--- How to complete this task ---
Below is a set of records; reproduce them exactly without their pictures.

Records from a collection
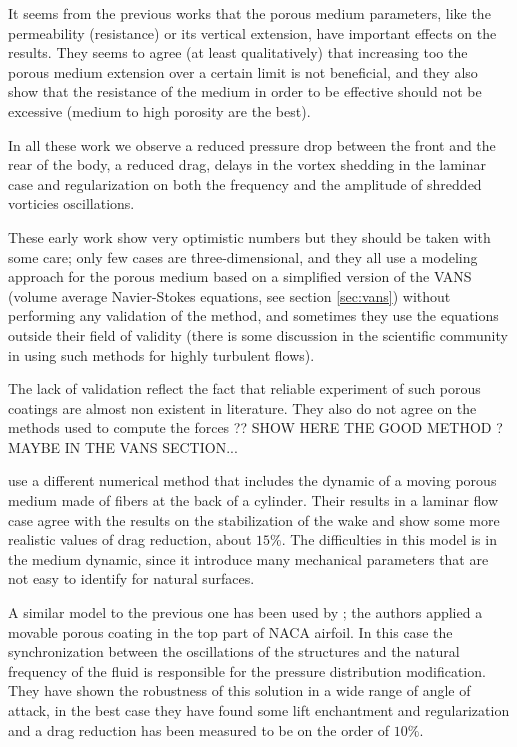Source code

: It seems from the previous works that the porous medium parameters, like the permeability (resistance) or its vertical extension, have important effects on the results.
They seems to agree (at least qualitatively) that increasing too the porous medium extension over a certain limit is not beneficial, and they also show that the resistance of the medium in order to be effective should not be excessive (medium to high porosity are the best).

In all these work we observe a reduced pressure drop between the front and the rear of the body, a reduced drag, delays in the vortex shedding in the laminar case and regularization on both the frequency and the amplitude of shredded vorticies oscillations.

These early work show very optimistic numbers but they should be taken with some care; only few cases are three-dimensional, and they all use a modeling approach for the porous medium based on a simplified version of the VANS (volume average Navier-Stokes equations, see section \ref{sec:vans}) without performing any validation of the method, and sometimes they use the equations outside their field of validity (there is some discussion in the scientific community in using such methods for highly turbulent flows).

The lack of validation reflect the fact that reliable experiment of such porous coatings are almost non existent in literature.
They also do not agree on the methods used to compute the forces \citet{caltagirone1994interaction}?? SHOW HERE THE GOOD METHOD ? MAYBE IN THE VANS SECTION...


\citet{favier2009passive} use a different numerical method that includes the dynamic of a moving porous medium made of fibers at the back of a cylinder.
Their results in a laminar flow case agree with the results on the stabilization of the wake and show some more realistic values of drag reduction, about $15\%$.
The difficulties in this model is in the medium dynamic, since it introduce many mechanical parameters that are not easy to identify for natural surfaces.

A similar model to the previous one has been used by \citet{venkataraman2012numerical}; the authors applied a movable porous coating in the top part of NACA airfoil.
In this case the synchronization between the oscillations of the structures and the natural frequency of the fluid is responsible for the pressure distribution modification.
They have shown the robustness of this solution in a wide range of angle of attack, in the best case they have found some lift enchantment and regularization and a drag reduction has been measured to be on the order of $10\%$.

--- Exercise response ---
Source code

: It seems from the previous works that the porous medium parameters, like the permeability (resistance) or its vertical extension, have important effects on the results.
They seems to agree (at least qualitatively) that increasing too the porous medium extension over a certain limit is not beneficial, and they also show that the resistance of the medium in order to be effective should not be excessive (medium to high porosity are the best).

In all these work we observe a reduced pressure drop between the front and the rear of the body, a reduced drag, delays in the vortex shedding in the laminar case and regularization on both the frequency and the amplitude of shredded vorticies oscillations.

These early work show very optimistic numbers but they should be taken with some care; only few cases are three-dimensional, and they all use a modeling approach for the porous medium based on a simplified version of the VANS (volume average Navier-Stokes equations, see section \ref{sec:vans}) without performing any validation of the method, and sometimes they use the equations outside their field of validity (there is some discussion in the scientific community in using such methods for highly turbulent flows).

The lack of validation reflect the fact that reliable experiment of such porous coatings are almost non existent in literature.
They also do not agree on the methods used to compute the forces \citet{caltagirone1994interaction}?? SHOW HERE THE GOOD METHOD ? MAYBE IN THE VANS SECTION...


\citet{favier2009passive} use a different numerical method that includes the dynamic of a moving porous medium made of fibers at the back of a cylinder.
Their results in a laminar flow case agree with the results on the stabilization of the wake and show some more realistic values of drag reduction, about $15\%$.
The difficulties in this model is in the medium dynamic, since it introduce many mechanical parameters that are not easy to identify for natural surfaces.

A similar model to the previous one has been used by \citet{venkataraman2012numerical}; the authors applied a movable porous coating in the top part of NACA airfoil.
In this case the synchronization between the oscillations of the structures and the natural frequency of the fluid is responsible for the pressure distribution modification.
They have shown the robustness of this solution in a wide range of angle of attack, in the best case they have found some lift enchantment and regularization and a drag reduction has been measured to be on the order of $10\%$.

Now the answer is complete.